Cet endettement commun ouvre par ailleurs la porte à l'approfondissement de nos solidarités, en permettant la création de ressources propres nouvelles – inscrite noir sur blanc dans l'accord du 21 juillet – , qui permettront progressivement de mettre fin au sempiternel débat sur la juste contribution de chacun au budget européen et le juste retour, qui empoisonne la solidarité européenne. Nous y reviendrons sans doute. Ces ressources propres nouvelles, que nous devons mettre en place au plus vite, feront contribuer au marché européen, à notre budget européen, à nos politiques de solidarité, ceux qui actuellement profitent de l'Europe sans participer à l'effort collectif : les grandes entreprises numériques et ceux qui ne respectent pas les mêmes exigences que nos entreprises et que nos concitoyens en matière climatique et environnementale.

Sur ce sujet comme sur d'autres, la contribution de la France au budget de l'Union européenne est élevée et exigeante, au service d'une ambition forte pour l'Europe, celle de pouvoir porter dans le monde, sans faiblesse, ses priorités, ses valeurs et ses intérêts.

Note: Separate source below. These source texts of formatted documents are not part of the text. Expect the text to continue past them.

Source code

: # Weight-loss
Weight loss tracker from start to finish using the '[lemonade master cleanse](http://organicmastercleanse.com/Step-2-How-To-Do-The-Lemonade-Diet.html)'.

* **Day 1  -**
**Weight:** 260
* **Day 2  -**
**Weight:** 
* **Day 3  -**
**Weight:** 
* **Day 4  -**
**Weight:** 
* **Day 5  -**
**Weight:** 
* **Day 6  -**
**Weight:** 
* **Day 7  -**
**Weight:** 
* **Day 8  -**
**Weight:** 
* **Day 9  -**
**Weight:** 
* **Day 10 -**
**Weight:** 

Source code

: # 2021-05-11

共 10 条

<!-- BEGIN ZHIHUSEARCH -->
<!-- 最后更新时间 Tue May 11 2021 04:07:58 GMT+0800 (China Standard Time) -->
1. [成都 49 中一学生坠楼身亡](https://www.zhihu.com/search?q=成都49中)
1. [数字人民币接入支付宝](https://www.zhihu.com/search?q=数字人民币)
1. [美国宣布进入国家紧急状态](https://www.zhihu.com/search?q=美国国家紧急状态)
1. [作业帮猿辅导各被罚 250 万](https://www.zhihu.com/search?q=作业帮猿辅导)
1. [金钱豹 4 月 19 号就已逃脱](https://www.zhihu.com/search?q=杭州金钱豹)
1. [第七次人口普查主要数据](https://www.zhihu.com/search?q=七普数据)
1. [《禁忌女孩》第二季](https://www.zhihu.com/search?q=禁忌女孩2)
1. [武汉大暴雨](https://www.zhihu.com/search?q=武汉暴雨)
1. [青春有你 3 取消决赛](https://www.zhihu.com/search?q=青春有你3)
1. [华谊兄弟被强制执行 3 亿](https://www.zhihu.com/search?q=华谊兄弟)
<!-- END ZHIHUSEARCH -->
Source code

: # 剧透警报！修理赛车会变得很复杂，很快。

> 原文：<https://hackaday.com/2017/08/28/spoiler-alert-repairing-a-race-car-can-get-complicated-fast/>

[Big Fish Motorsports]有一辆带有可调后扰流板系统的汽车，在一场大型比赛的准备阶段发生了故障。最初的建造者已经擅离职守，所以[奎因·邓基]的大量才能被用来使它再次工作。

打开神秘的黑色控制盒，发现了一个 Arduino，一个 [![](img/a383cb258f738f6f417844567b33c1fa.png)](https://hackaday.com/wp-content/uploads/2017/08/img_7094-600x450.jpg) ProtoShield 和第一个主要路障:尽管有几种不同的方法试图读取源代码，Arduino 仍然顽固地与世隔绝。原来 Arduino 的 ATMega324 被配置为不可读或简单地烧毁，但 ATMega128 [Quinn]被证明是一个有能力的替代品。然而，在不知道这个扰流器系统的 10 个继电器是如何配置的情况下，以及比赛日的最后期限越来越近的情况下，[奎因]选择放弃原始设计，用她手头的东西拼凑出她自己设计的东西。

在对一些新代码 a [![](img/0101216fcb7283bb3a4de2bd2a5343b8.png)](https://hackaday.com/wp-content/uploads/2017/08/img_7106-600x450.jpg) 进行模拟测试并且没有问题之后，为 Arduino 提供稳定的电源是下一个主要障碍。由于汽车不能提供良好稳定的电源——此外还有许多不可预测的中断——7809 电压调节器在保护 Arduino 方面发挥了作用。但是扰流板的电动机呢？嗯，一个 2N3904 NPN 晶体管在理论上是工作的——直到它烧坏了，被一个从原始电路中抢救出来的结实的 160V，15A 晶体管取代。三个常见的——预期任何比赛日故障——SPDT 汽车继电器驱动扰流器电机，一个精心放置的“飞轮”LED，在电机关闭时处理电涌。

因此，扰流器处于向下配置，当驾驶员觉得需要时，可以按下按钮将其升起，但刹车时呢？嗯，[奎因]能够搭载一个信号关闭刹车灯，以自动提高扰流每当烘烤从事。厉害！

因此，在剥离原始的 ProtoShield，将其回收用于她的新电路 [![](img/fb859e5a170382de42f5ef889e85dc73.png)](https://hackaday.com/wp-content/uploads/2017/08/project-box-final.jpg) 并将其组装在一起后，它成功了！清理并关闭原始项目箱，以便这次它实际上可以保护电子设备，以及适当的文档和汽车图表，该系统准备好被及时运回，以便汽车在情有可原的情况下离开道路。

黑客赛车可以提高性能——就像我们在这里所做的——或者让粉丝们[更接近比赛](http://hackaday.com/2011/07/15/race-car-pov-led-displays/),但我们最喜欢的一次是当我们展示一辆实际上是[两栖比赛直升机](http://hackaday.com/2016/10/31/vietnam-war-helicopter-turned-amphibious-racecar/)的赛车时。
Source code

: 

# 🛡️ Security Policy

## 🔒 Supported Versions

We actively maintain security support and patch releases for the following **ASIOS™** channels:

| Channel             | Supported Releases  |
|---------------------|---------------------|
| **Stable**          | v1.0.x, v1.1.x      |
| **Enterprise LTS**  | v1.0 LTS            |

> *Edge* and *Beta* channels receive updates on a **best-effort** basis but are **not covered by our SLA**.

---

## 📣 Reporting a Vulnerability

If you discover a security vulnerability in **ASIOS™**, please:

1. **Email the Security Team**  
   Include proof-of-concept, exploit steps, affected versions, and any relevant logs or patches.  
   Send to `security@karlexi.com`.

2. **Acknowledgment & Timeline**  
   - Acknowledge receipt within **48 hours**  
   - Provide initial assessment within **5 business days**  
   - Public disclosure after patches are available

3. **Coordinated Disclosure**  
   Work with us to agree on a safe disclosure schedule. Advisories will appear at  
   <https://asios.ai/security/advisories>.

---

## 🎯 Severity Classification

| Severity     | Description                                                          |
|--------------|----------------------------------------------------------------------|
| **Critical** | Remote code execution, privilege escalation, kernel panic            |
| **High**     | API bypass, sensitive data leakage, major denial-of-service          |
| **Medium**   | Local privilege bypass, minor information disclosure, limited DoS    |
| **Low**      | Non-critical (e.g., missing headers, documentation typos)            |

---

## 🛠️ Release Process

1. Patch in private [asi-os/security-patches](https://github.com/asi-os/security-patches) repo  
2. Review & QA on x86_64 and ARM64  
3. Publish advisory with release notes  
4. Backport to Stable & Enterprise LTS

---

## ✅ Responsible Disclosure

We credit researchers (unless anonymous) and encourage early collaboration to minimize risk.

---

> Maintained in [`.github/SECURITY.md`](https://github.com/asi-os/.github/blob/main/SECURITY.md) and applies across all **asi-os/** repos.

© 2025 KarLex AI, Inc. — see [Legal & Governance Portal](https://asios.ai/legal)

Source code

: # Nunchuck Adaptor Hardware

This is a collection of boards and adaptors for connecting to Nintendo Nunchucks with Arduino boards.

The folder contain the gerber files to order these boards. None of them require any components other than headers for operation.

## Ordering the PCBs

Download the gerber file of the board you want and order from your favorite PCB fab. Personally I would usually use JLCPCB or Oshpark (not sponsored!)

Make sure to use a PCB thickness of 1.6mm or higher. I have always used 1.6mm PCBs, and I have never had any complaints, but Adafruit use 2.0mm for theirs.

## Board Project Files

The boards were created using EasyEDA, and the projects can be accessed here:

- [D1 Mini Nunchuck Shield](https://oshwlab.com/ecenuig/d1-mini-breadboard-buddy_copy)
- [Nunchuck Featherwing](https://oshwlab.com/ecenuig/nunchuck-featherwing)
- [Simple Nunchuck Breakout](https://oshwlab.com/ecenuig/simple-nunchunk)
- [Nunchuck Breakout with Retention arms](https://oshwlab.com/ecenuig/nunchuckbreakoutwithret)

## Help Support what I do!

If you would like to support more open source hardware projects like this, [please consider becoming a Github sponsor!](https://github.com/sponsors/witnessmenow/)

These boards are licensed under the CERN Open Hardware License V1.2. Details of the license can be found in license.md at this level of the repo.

Si, longtemps, ce discours a reçu peu d'écho au-delà de nos frontières, les préoccupations qui le sous-tendent me semblent désormais largement inscrites dans l'ADN européen. Quel que soit le nom qu'on leur donne, les questions de puissance ou de souveraineté sont omniprésentes et ouvrent des perspectives partout en Europe. Qu'il s'agisse de la politique commerciale, de la politique numérique, de la politique industrielle – qui a longtemps été un gros mot et que le plan de relance permettra de faire accélérer – ou de la politique industrielle énergétique, l'Europe se met enfin à réfléchir différemment.

Enfin, compte tenu de l'ampleur de sa contribution, la France sera vigilante sur la bonne mise en oeuvre de ces priorités, notamment du plan de relance adossé au budget, pour que, dès le premier semestre 2021, se mettent en place ces financements au service de nos régions, de nos priorités, de notre relance.

La France peut être fière de contribuer à cette Europe qui prend enfin en main sa puissance, sa souveraineté et son destin. Je sais que l'examen de la contribution française va être l'occasion, ce qui est sain, d'avoir un débat démocratique sur les priorités européennes et la façon qu'a la France d'y contribuer avec ses partenaires. Ce débat va commencer dans un instant.